EXERCISE
Write the listing out once more, identical to the original but without pictures.

EXTRACTED MATERIAL Start Marker

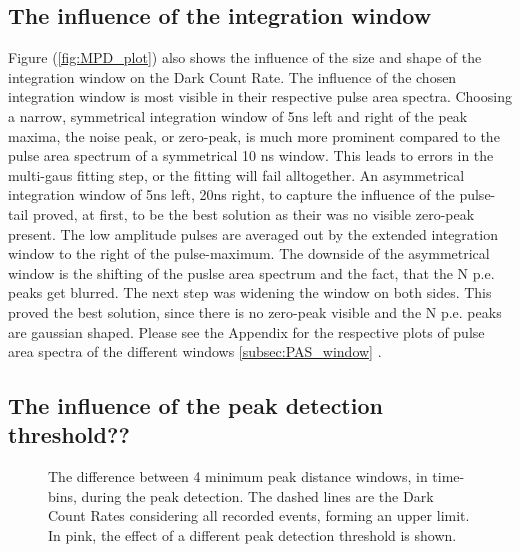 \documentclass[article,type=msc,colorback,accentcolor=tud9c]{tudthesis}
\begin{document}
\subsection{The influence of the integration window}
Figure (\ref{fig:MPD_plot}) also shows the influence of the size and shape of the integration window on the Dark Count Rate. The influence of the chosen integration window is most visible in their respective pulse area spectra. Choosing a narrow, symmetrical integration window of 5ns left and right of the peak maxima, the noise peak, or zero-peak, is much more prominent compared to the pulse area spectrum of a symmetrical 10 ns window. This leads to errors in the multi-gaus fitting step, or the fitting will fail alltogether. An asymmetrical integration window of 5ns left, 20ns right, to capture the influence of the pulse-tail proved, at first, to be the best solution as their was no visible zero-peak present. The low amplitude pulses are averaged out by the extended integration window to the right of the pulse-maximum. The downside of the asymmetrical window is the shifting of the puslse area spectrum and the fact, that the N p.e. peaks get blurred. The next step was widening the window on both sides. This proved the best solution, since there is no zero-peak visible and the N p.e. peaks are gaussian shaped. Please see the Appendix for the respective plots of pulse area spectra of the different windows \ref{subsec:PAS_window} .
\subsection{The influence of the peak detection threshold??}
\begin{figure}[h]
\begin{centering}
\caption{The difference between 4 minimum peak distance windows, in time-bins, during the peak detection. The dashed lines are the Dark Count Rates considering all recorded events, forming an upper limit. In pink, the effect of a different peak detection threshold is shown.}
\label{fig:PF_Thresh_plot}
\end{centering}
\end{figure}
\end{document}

EXTRACTED MATERIAL End Marker

EXERCISE RESPONSE
 \documentclass[article,type=msc,colorback,accentcolor=tud9c]{tudthesis}
\begin{document}
\subsection{The influence of the integration window}
Figure (\ref{fig:MPD_plot}) also shows the influence of the size and shape of the integration window on the Dark Count Rate. The influence of the chosen integration window is most visible in their respective pulse area spectra. Choosing a narrow, symmetrical integration window of 5ns left and right of the peak maxima, the noise peak, or zero-peak, is much more prominent compared to the pulse area spectrum of a symmetrical 10 ns window. This leads to errors in the multi-gaus fitting step, or the fitting will fail alltogether. An asymmetrical integration window of 5ns left, 20ns right, to capture the influence of the pulse-tail proved, at first, to be the best solution as their was no visible zero-peak present. The low amplitude pulses are averaged out by the extended integration window to the right of the pulse-maximum. The downside of the asymmetrical window is the shifting of the puslse area spectrum and the fact, that the N p.e. peaks get blurred. The next step was widening the window on both sides. This proved the best solution, since there is no zero-peak visible and the N p.e. peaks are gaussian shaped. Please see the Appendix for the respective plots of pulse area spectra of the different windows \ref{subsec:PAS_window} .
\subsection{The influence of the peak detection threshold??}
\begin{figure}[h]
\begin{centering}
\caption{The difference between 4 minimum peak distance windows, in time-bins, during the peak detection. The dashed lines are the Dark Count Rates considering all recorded events, forming an upper limit. In pink, the effect of a different peak detection threshold is shown.}
\label{fig:PF_Thresh_plot}
\end{centering}
\end{figure}
\end{document}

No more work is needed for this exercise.